I think at this point it has all but died down, but there still seems to be a bit of extra-racy content (which could also just be due to the new AI moderation being worse), and more large files (generally videos with "intergalactic quality" in the title).
skeezyboy · 4h ago
they should do what reddit users did and claim that by reposting shit they find online, that they are "creating content" and should be "compensated". laughable
bluedino · 6h ago
It was interesting seeing all the image hosts in the old days. ImageShack, PhotoBucket, etc
They'd either die because they couldn't afford the server bills or die because they went commercial. Some left gaping holes in forums etc when they changed.
hbn · 3h ago
What was funny is if their service is working good - i.e. someone linked an image from their site and it displays for the user - you don't even notice the work the host is doing.
But when they pulled an image and you're just shown a placeholder "PhotoBucket - image not available", you actually see their name and logo and have repeated negative associations with them. I know when I hear any of those names I just get pissed thinking about all the old forum posts and rotting internet pages I've stumbled across with the images missing.
morkalork · 5h ago
What was really funny was people image leaching off of blogs and personal sites and the owners replacing the image based on the referral header to troll the forum users.
cosmic_cheese · 5h ago
Yep, I did this. I had some art I’d made posted on my blog, and several somebodies liked it enough to make it the background of their MySpace page and use it as forum avatars/signatures. Pretty sure I saw a couple people using it in eBay listings too.
What made it bad is that they were using the full high resolution originals, not the thumbnails, which ate bandwidth like crazy.

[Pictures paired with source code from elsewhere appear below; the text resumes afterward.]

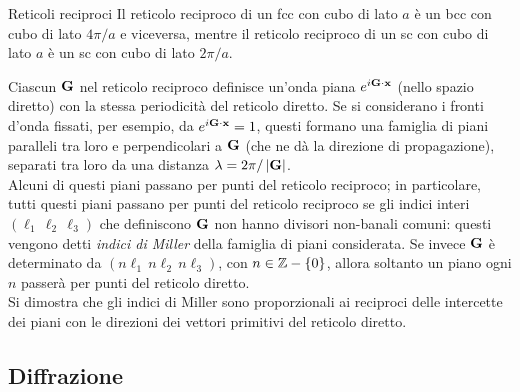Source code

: \begin{example}{Reticoli reciproci}{}
	Il reticolo reciproco di un fcc con cubo di lato $ a $ è un bcc con cubo di lato $ 4\pi/a $ e viceversa, mentre il reticolo reciproco di un sc con cubo di lato $ a $ è un sc con cubo di lato $ 2\pi/a $.
\end{example}

Ciascun $ \mathbf{G} $ nel reticolo reciproco definisce un'onda piana $ e^{i \mathbf{G} \cdot \mathbf{x}} $ (nello spazio diretto) con la stessa periodicità del reticolo diretto. Se si considerano i fronti d'onda fissati, per esempio, da $ e^{i \mathbf{G} \cdot \mathbf{x}} = 1 $, questi formano una famiglia di piani paralleli tra loro e perpendicolari a $ \mathbf{G} $ (che ne dà la direzione di propagazione), separati tra loro da una distanza $ \lambda = 2\pi / \left\lvert\mathbf{G}\right\rvert $. \\
Alcuni di questi piani passano per punti del reticolo reciproco; in particolare, tutti questi piani passano per punti del reticolo reciproco se gli indici interi $ (\ell_1 \, \ell_2 \, \ell_3) $ che definiscono $ \mathbf{G} $ non hanno divisori non-banali comuni: questi vengono detti \textit{indici di Miller} della famiglia di piani considerata. Se invece $ \mathbf{G} $ è determinato da $ (n\ell_1 \, n\ell_2 \, n\ell_3) $, con $ n \in \mathbb{Z} - \{0\} $, allora soltanto un piano ogni $ n $ passerà per punti del reticolo diretto. \\
Si dimostra che gli indici di Miller sono proporzionali ai reciproci delle intercette dei piani con le direzioni dei vettori primitivi del reticolo diretto.

\subsection{Diffrazione}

So I did the referrer-based leech protection and started serving those users a tiny fake error dialog image, which was much more tame than what some people used. It’s funny how quickly those people stopped embedding, even without the image being anything shocking or objectionable.
bigstrat2003 · 3h ago
SomethingAwful was infamous for doing this and sending goatse. You could get banned on forums back in the day if you hotlinked images to SA, so... effective strategy, it seems.
The fact that the image is still available is amazeballs in and of itself. It's left up to you to decided if you want to see which version of the grim reaper is available.
ChrisMarshallNY · 5h ago
Jason Scott is still quite active in the tech community.
He’s one of the principals of archive.org, so that makes it less surprising.
Havoc · 3h ago
Can’t say I’ve ever seen it as a stand alone platform with a “community”. To me it was always a utility that goes with Reddit or whatever as image host.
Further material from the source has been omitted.